Try it:
Where the records below show the word "checkout" in a line, please copy that line.

[Extracted data entries]
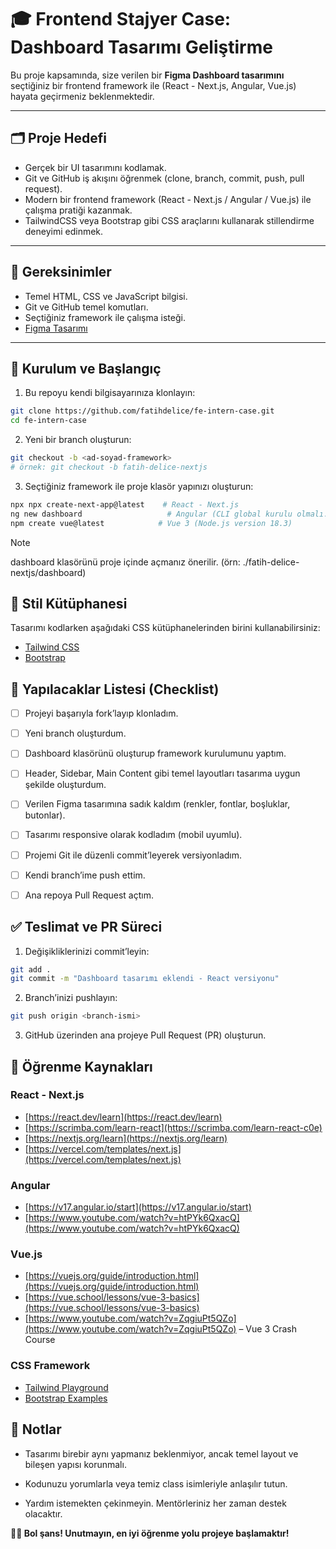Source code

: # 🎓 Frontend Stajyer Case: Dashboard Tasarımı Geliştirme

Bu proje kapsamında, size verilen bir **Figma Dashboard tasarımını** seçtiğiniz bir frontend framework ile (React - Next.js, Angular, Vue.js) hayata geçirmeniz beklenmektedir.

---

## 🗂 Proje Hedefi

- Gerçek bir UI tasarımını kodlamak.
- Git ve GitHub iş akışını öğrenmek (clone, branch, commit, push, pull request).
- Modern bir frontend framework (React - Next.js / Angular / Vue.js) ile çalışma pratiği kazanmak.
- TailwindCSS veya Bootstrap gibi CSS araçlarını kullanarak stillendirme deneyimi edinmek.

---

## 🧱 Gereksinimler

- Temel HTML, CSS ve JavaScript bilgisi.
- Git ve GitHub temel komutları.
- Seçtiğiniz framework ile çalışma isteği.
- [Figma Tasarımı](https://www.figma.com/design/xkBPDRvhyth2TzOwqrceCt/Responsive-Product-Management-Dash--Community-?node-id=0-1&t=MRU7QfFvDSWkAXsh-1)

---

## 🔧 Kurulum ve Başlangıç

1. Bu repoyu kendi bilgisayarınıza klonlayın:

```bash
git clone https://github.com/fatihdelice/fe-intern-case.git
cd fe-intern-case
```

2. Yeni bir branch oluşturun:

```bash
git checkout -b <ad-soyad-framework>
# örnek: git checkout -b fatih-delice-nextjs
```

3. Seçtiğiniz framework ile proje klasör yapınızı oluşturun:

```bash
npx npx create-next-app@latest    # React - Next.js
ng new dashboard                   # Angular (CLI global kurulu olmalı: npm install -g @angular/cli@17)
npm create vue@latest            # Vue 3 (Node.js version 18.3)
```

> [!NOTE]
> dashboard klasörünü proje içinde açmanız önerilir. (örn: ./fatih-delice-nextjs/dashboard)

## 🎨 Stil Kütüphanesi
Tasarımı kodlarken aşağıdaki CSS kütüphanelerinden birini kullanabilirsiniz:
- [Tailwind CSS](https://tailwindcss.com/docs/installation/using-vite)
- [Bootstrap](https://getbootstrap.com/docs/5.3/getting-started/introduction/)

## 📌 Yapılacaklar Listesi (Checklist)

- [ ] Projeyi başarıyla fork’layıp klonladım.

- [ ] Yeni branch oluşturdum.

- [ ] Dashboard klasörünü oluşturup framework kurulumunu yaptım.

- [ ] Header, Sidebar, Main Content gibi temel layoutları tasarıma uygun şekilde oluşturdum.

- [ ] Verilen Figma tasarımına sadık kaldım (renkler, fontlar, boşluklar, butonlar).

- [ ] Tasarımı responsive olarak kodladım (mobil uyumlu).

- [ ] Projemi Git ile düzenli commit’leyerek versiyonladım.

- [ ] Kendi branch’ime push ettim.

- [ ] Ana repoya Pull Request açtım.

## ✅ Teslimat ve PR Süreci

1. Değişikliklerinizi commit’leyin:

```bash
git add .
git commit -m "Dashboard tasarımı eklendi - React versiyonu"
```

2. Branch’inizi pushlayın:

```bash
git push origin <branch-ismi>
```

3. GitHub üzerinden ana projeye Pull Request (PR) oluşturun.

## 🧭 Öğrenme Kaynakları

### React - Next.js
- [https://react.dev/learn](https://react.dev/learn)
- [https://scrimba.com/learn-react](https://scrimba.com/learn-react-c0e)
- [https://nextjs.org/learn](https://nextjs.org/learn)
- [https://vercel.com/templates/next.js](https://vercel.com/templates/next.js)

### Angular
- [https://v17.angular.io/start](https://v17.angular.io/start)
- [https://www.youtube.com/watch?v=htPYk6QxacQ](https://www.youtube.com/watch?v=htPYk6QxacQ)

### Vue.js
- [https://vuejs.org/guide/introduction.html](https://vuejs.org/guide/introduction.html)
- [https://vue.school/lessons/vue-3-basics](https://vue.school/lessons/vue-3-basics)
- [https://www.youtube.com/watch?v=ZqgiuPt5QZo](https://www.youtube.com/watch?v=ZqgiuPt5QZo) – Vue 3 Crash Course

### CSS Framework
- [Tailwind Playground](https://play.tailwindcss.com/)
- [Bootstrap Examples](https://getbootstrap.com/docs/5.3/examples/)

## 📣 Notlar

- Tasarımı birebir aynı yapmanız beklenmiyor, ancak temel layout ve bileşen yapısı korunmalı.

- Kodunuzu yorumlarla veya temiz class isimleriyle anlaşılır tutun.

- Yardım istemekten çekinmeyin. Mentörleriniz her zaman destek olacaktır.


**🧑‍💻 Bol şans! Unutmayın, en iyi öğrenme yolu projeye başlamaktır!**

Response:
git checkout -b <ad-soyad-framework>
# örnek: git checkout -b fatih-delice-nextjs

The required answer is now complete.